As a lefty who shares characteristics with Kelly Oubre Jr., he will remind Suns fans of their favorite wing.
They both are not afraid of contact during drives and embrace it.
Johnson will mix in floaters when the space is there.
Where he doesn’t mess around much is beyond that range inside the three-point line.
Johnson only takes 7 percent of his shots from the long-mid-range zone, a very low mark for a combo.
That’s because Johnson has nearly half of his shots attempted from deep this year, 48 percent. That number rose dramatically last season from 28 percent to 43 percent and has taken another jump.
Johnson has been an above average to great shooter from 3-point range every season until this year. He’s shooting 35.3 percent this year as a career 36.7 percent shooter from that area.
He gets the ball out in a hurry, releasing quickly from his shooting pocket upon entry.
He’s not going to do it off the dribble. Only 0.2 of his 4.6 3-point attempts per game this year come on pull-ups, per NBA.com. When he does take pull-up jumpers, he’s shooting 29.8 percent on them this year, a terrifying number that indicates he should only be shooting at the rim or behind the 3-point line.
Bumping his 24 percent of field goal attempts at the rim this year into the 30s should be a priority.
Where Johnson struggles the most and why the trade has puzzled a lot of Suns fans is his playmaking and providing for others. His assist percentages have been poor across his entire career, with 14.9 percent this year ranking well below the average for combos, per Cleaning the Glass.

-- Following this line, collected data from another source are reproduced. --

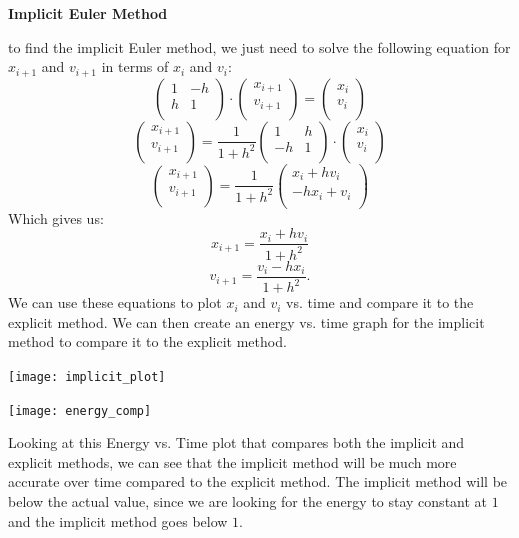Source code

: \documentclass[10pt]{report}
\begin{document}
\noindent\textbf{Implicit Euler Method}

to find the implicit Euler method, we just need to solve the following equation for $x_{i+1}$ and $v_{i+1}$ in terms of $x_i$ and $v_i$:
$$\begin{pmatrix}
1 & -h \\
h & 1 \\
\end{pmatrix}\cdot\begin{pmatrix}
x_{i+1} \\
v_{i+1} \\\end{pmatrix}=\begin{pmatrix}
x_i \\
v_i \\
\end{pmatrix}$$
$$\begin{pmatrix}
x_{i+1} \\
v_{i+1} \\\end{pmatrix}=\frac{1}{1+h^2}\begin{pmatrix}
1 & h \\
-h & 1 \\\end{pmatrix}\cdot\begin{pmatrix}
x_i \\
v_i \\
\end{pmatrix}$$
$$\begin{pmatrix}
x_{i+1} \\
v_{i+1} \\\end{pmatrix}=\frac{1}{1+h^2}\begin{pmatrix}
x_i+hv_i \\
-hx_i+v_i \\\end{pmatrix}$$
Which gives us:
$$x_{i+1}=\frac{x_i+hv_i}{1+h^2}$$
$$v_{i+1}=\frac{v_i-hx_i}{1+h^2}.$$
We can use these equations to plot $x_i$ and $v_i$ vs. time and compare it to the explicit method. We can then create an energy vs. time graph for the implicit method to compare it to the explicit method. 

\texttt{[image: implicit\_plot]}

\texttt{[image: energy\_comp]}

Looking at this Energy vs. Time plot that compares both the implicit and explicit methods, we can see that the implicit method will be much more accurate over time compared to the explicit method. The implicit method will be below the actual value, since we are looking for the energy to stay constant at $1$ and the implicit method goes below $1$. 
\end{document}
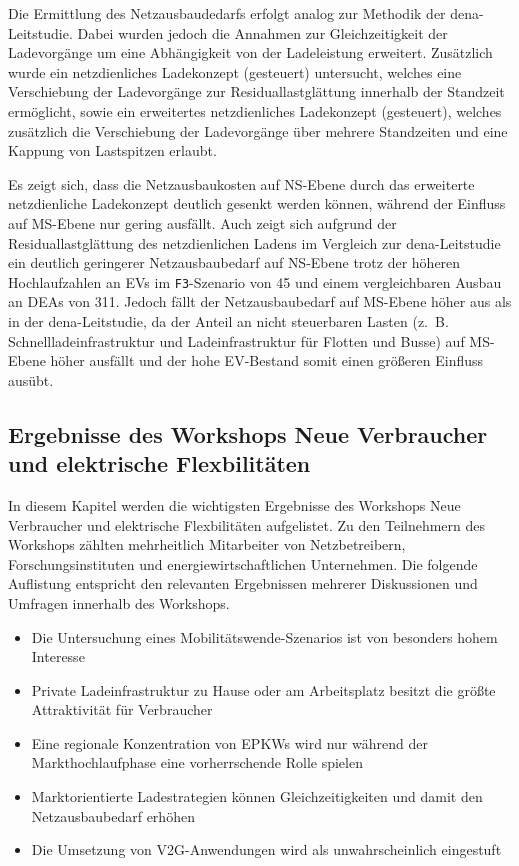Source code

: Die Ermittlung des Netzausbaudedarfs erfolgt analog zur Methodik der dena-Leitstudie.
Dabei wurden jedoch die Annahmen zur Gleichzeitigkeit der Ladevorgänge um eine Abhängigkeit von der Ladeleistung erweitert.
Zusätzlich wurde ein netzdienliches Ladekonzept (gesteuert) untersucht, welches eine Verschiebung der Ladevorgänge zur Residuallastglättung innerhalb der Standzeit ermöglicht, sowie ein erweitertes netzdienliches Ladekonzept (gesteuert\Plus), welches zusätzlich die Verschiebung der Ladevorgänge über mehrere Standzeiten und eine Kappung von Lastspitzen erlaubt.\medskip

Es zeigt sich, dass die Netzausbaukosten auf \gls{NS}-Ebene durch das erweiterte netzdienliche Ladekonzept deutlich gesenkt werden können, während der Einfluss auf \gls{MS}-Ebene nur gering ausfällt.
Auch zeigt sich aufgrund der Residuallastglättung des netzdienlichen Ladens im Vergleich zur dena-Leitstudie ein deutlich geringerer Netzausbaubedarf auf \gls{NS}-Ebene trotz der höheren Hochlaufzahlen an \glspl{EV} im \texttt{F3}-Szenario von \SI{45}{\MioStk} und einem vergleichbaren Ausbau an \glspl{DEA} von \SI{311}{\gw}.
Jedoch fällt der Netzausbaubedarf auf \gls{MS}-Ebene höher aus als in der dena-Leitstudie, da der Anteil an nicht steuerbaren Lasten (z.~B. Schnellladeinfrastruktur und Ladeinfrastruktur für Flotten und Busse) auf \gls{MS}-Ebene höher ausfällt und der hohe \gls{EV}-Bestand somit einen größeren Einfluss ausübt.

\subsection{Ergebnisse des Workshops \glqq Neue Verbraucher und elektrische Flexbilitäten\grqq{}}

In diesem Kapitel werden die wichtigsten Ergebnisse des Workshops \glqq Neue Verbraucher und elektrische Flexbilitäten\grqq{} aufgelistet.
Zu den Teilnehmern des Workshops zählten mehrheitlich Mitarbeiter von Netzbetreibern, Forschungsinstituten und energiewirtschaftlichen Unternehmen.
Die folgende Auflistung entspricht den relevanten Ergebnissen mehrerer Diskussionen und Umfragen innerhalb des Workshops.

\begin{itemize}
	\item Die Untersuchung eines Mobilitätswende-Szenarios ist von besonders hohem Interesse
	\item Private Ladeinfrastruktur zu Hause oder am Arbeitsplatz besitzt die größte Attraktivität für Verbraucher
	\item Eine regionale Konzentration von \glspl{EPKW} wird nur während der Markthochlaufphase eine vorherrschende Rolle spielen
	\item Marktorientierte Ladestrategien können Gleichzeitigkeiten und damit den Netzausbaubedarf erhöhen
	\item Die Umsetzung von \gls{V2G}-Anwendungen wird als unwahrscheinlich eingestuft
	
\end{itemize}

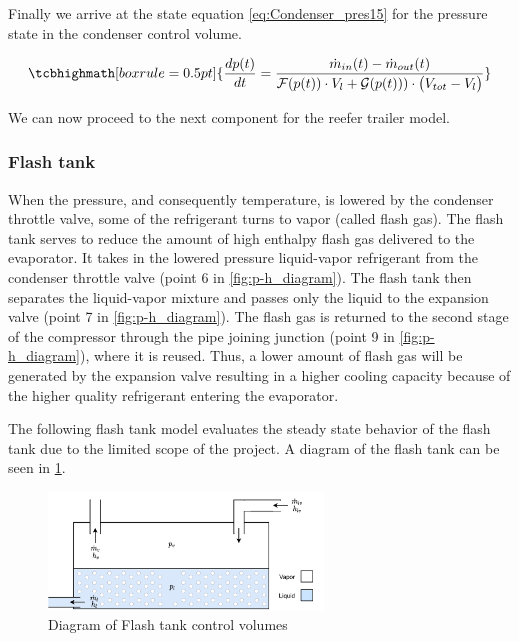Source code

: Finally we arrive at the state equation \cref{eq:Condenser_pres15} for the pressure state in the condenser control volume.

\begin{equation}
	\tcbhighmath[boxrule = 0.5pt]{\frac{dp(t)}{dt} = \dfrac{\dot{m}_{in}(t) - \dot{m}_{out}(t)}{ \mathcal{F}(p(t)) \cdot V_l +  \mathcal{G}(p(t))) \cdot \bigl(V_{tot} - V_l\bigr) }}\label{eq:Condenser_pres15}
\end{equation}

We can now proceed to the next component for the reefer trailer model.

\subsubsection{Flash tank}
When the pressure, and consequently temperature, is lowered by the condenser throttle valve, some of the refrigerant turns to vapor (called flash gas). The flash tank serves to reduce the amount of high enthalpy flash gas delivered to the evaporator. It takes in the lowered pressure liquid-vapor refrigerant from the condenser throttle valve (point 6 in \cref{fig:p-h_diagram}). The flash tank then separates the liquid-vapor mixture and passes only the liquid to the expansion valve (point 7 in \cref{fig:p-h_diagram}). The flash gas is returned to the second stage of the compressor through the pipe joining junction (point 9 in \cref{fig:p-h_diagram}), where it is reused. Thus, a lower amount of flash gas will be generated by the expansion valve resulting in a higher cooling capacity because of the higher quality refrigerant entering the evaporator.

The following flash tank model evaluates the steady state behavior of the flash tank due to the limited scope of the project. A diagram of the flash tank can be seen in \cref{fig:flash_tank_CV}.

\begin{figure}[h!]
	\centering
	\includegraphics[width=0.65\textwidth]{Graphics/Flash_tank.pdf}
	\caption{Diagram of Flash tank control volumes}
	\label{fig:flash_tank_CV}
\end{figure}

For his own scoring, too, Johnson is assisted on 76 percent of his makes, one of the worst numbers in terms of creation among combo guards in Cleaning the Glass’ database this year.
Defensively, Johnson is pesky enough to earn a two-way label.
He’s not going to change games on that end and once De’Anthony Melton gets more experience, Melton will likely be better.
To recap here, we’ve got a scoring combo guard who does well at the rim and from deep. He can’t run your offense on a consistent enough basis nor be a big-time impact defensively but he can be adequate in those areas.
Most importantly, he’s a reliable ball-handler to take some of that pressure off Melton, Devin Booker and Jamal Crawford.
Considering how Anderson was going to rot away on the end of the Suns’ bench until either his contract expired or he was waived, the deal is a win for Phoenix.
That, of course, is when you are able to zoom out and realize this isn’t the Suns’ short- or long-term answer at point guard.
Maybe Johnson figures it out in Phoenix, but even at his best level, he’s not what the Suns need. It’s unclear if starting him is even the best option at this point given the play and promise of Melton and Johnson’s past success off the bench.
What is clear is that he’s a ginormous upgrade over their current ball-handler options outside of Booker and Johnson’s natural position of a combo and shooting ability should help the offense flow more naturally when “Point Book” runs it.
Acquiring him does little to affect the Suns’ chances of acquiring that point guard. The Suns pay $3.6 million more next year for the price of a useful player and a huge expiring contract they can flip in bigger deals either this offseason or at this point next season.
It’s not the deal anyone wanted to see pop up on their phone Wednesday afternoon but that doesn’t mean it’s a bad one.